**YOUR ASSIGNMENT:**
Would you please return the lines of the entries below starting at the line that has "cd examples" and ending at the line that has "## Get Tweets of The User - by Timeline", both included, exactly as they are?
*** THE DATA ***
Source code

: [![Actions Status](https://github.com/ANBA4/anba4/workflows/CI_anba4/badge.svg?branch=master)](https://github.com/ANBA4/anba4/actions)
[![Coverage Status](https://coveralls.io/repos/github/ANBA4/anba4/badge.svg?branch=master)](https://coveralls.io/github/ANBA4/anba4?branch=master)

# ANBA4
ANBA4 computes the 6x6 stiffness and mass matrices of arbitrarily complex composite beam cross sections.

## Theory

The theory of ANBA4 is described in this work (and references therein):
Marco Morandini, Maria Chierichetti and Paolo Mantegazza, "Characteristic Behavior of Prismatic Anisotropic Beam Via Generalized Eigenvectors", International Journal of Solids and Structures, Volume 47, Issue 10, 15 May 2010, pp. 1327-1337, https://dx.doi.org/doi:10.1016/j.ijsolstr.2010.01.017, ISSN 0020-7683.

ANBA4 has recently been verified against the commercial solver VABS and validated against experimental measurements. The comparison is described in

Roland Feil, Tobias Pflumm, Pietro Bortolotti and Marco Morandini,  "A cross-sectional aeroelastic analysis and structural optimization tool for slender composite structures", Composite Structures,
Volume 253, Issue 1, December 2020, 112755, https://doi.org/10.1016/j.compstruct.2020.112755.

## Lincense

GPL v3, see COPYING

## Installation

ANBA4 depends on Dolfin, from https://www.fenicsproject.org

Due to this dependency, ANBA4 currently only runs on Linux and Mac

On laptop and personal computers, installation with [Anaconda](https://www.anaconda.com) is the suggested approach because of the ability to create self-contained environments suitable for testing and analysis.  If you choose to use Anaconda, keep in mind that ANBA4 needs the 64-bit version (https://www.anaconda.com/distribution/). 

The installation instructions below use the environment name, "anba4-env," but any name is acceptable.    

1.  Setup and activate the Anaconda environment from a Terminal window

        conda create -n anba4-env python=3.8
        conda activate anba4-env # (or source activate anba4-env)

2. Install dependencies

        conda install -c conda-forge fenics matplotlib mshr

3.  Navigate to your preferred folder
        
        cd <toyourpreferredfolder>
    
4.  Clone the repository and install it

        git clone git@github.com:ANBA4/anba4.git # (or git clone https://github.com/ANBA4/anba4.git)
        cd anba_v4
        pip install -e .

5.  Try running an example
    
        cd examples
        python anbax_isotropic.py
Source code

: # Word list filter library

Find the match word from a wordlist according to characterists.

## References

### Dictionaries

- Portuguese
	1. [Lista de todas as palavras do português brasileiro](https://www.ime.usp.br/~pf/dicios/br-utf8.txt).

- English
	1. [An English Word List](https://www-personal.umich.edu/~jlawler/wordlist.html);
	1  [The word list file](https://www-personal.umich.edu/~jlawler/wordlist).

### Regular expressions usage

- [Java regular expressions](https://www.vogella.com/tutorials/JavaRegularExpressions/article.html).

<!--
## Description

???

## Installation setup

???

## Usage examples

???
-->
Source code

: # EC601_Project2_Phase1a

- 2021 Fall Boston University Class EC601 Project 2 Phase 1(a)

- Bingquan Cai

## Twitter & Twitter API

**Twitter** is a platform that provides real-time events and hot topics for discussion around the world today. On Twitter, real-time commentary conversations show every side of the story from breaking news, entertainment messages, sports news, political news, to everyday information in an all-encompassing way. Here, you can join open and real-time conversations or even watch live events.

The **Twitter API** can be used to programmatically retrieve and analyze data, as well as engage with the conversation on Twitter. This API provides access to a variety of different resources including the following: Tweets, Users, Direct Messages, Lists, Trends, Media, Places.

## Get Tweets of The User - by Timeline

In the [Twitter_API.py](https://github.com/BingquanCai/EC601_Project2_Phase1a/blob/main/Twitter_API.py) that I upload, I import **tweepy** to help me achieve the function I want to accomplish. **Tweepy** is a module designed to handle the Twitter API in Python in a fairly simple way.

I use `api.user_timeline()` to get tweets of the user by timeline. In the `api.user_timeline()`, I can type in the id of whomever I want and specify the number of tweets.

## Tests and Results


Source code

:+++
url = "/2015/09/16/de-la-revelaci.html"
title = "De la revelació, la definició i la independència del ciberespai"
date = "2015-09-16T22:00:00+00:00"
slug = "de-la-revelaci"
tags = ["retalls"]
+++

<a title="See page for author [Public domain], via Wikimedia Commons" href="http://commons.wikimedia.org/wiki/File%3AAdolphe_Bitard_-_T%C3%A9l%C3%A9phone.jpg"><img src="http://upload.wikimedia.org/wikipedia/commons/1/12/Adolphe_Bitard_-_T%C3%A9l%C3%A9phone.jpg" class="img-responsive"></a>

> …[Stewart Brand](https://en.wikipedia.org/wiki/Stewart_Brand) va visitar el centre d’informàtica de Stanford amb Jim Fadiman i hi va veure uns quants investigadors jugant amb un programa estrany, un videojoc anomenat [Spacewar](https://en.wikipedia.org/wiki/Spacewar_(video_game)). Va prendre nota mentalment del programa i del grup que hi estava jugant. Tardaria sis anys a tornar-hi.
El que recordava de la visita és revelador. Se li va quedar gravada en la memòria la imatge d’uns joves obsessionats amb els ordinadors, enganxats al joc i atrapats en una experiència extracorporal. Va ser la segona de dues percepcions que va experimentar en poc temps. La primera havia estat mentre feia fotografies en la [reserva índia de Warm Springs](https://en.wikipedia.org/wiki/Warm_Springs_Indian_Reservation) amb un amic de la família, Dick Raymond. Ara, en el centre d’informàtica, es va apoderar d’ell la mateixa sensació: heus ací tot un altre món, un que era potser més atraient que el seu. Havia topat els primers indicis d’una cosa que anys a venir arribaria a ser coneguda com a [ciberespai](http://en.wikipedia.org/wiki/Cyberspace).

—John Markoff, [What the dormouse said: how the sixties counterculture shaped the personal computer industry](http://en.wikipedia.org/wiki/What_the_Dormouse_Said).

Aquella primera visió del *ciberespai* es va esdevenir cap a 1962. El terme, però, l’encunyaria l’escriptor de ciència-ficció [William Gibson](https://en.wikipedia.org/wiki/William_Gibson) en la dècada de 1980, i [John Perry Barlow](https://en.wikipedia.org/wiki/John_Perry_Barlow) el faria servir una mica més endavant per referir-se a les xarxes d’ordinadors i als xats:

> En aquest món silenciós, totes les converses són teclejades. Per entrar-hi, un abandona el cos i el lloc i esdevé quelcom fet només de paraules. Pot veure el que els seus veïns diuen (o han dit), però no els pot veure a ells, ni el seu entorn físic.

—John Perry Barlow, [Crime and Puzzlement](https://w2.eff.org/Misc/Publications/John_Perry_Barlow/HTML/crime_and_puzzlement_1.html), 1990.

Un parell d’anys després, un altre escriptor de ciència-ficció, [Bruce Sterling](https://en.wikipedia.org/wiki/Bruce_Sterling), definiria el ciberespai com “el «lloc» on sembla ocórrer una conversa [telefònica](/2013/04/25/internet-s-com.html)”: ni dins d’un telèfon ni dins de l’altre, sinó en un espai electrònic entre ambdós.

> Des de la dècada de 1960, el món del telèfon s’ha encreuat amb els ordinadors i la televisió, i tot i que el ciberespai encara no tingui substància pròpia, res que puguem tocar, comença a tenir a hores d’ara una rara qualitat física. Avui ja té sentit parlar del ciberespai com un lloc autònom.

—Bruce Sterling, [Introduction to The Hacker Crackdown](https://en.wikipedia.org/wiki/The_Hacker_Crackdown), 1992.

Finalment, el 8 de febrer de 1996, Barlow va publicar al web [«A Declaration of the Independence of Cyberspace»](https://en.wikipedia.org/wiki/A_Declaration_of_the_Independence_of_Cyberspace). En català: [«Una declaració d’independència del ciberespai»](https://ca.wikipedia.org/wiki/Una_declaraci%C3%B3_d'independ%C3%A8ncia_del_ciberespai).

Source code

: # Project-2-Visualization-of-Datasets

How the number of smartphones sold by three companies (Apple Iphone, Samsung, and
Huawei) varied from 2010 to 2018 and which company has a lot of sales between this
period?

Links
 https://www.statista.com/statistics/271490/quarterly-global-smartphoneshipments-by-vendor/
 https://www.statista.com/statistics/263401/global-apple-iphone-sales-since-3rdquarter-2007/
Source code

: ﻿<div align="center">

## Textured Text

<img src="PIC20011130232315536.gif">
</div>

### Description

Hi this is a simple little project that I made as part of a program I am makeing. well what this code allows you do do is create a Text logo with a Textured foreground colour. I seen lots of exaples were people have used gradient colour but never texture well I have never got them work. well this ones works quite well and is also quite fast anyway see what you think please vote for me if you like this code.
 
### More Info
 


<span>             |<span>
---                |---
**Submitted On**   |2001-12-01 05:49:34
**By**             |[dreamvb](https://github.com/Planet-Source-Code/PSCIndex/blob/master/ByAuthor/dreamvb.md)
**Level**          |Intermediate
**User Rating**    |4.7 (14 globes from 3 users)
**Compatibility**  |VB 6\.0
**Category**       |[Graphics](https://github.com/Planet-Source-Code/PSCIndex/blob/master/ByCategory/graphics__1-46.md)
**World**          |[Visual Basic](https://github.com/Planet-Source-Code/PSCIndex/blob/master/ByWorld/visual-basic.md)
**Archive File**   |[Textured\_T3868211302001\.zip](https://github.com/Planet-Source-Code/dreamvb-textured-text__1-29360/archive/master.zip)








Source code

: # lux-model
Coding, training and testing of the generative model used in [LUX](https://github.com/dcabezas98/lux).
*** End of THE DATA ***
**OUTPUT OF THE TASK:**
        cd examples
        python anbax_isotropic.py
Source code

: # Word list filter library

Find the match word from a wordlist according to characterists.

## References

### Dictionaries

- Portuguese
	1. [Lista de todas as palavras do português brasileiro](https://www.ime.usp.br/~pf/dicios/br-utf8.txt).

- English
	1. [An English Word List](https://www-personal.umich.edu/~jlawler/wordlist.html);
	1  [The word list file](https://www-personal.umich.edu/~jlawler/wordlist).

### Regular expressions usage

- [Java regular expressions](https://www.vogella.com/tutorials/JavaRegularExpressions/article.html).

<!--
## Description

???

## Installation setup

???

## Usage examples

???
-->
Source code

: # EC601_Project2_Phase1a

- 2021 Fall Boston University Class EC601 Project 2 Phase 1(a)

- Bingquan Cai

## Twitter & Twitter API

**Twitter** is a platform that provides real-time events and hot topics for discussion around the world today. On Twitter, real-time commentary conversations show every side of the story from breaking news, entertainment messages, sports news, political news, to everyday information in an all-encompassing way. Here, you can join open and real-time conversations or even watch live events.

The **Twitter API** can be used to programmatically retrieve and analyze data, as well as engage with the conversation on Twitter. This API provides access to a variety of different resources including the following: Tweets, Users, Direct Messages, Lists, Trends, Media, Places.

## Get Tweets of The User - by Timeline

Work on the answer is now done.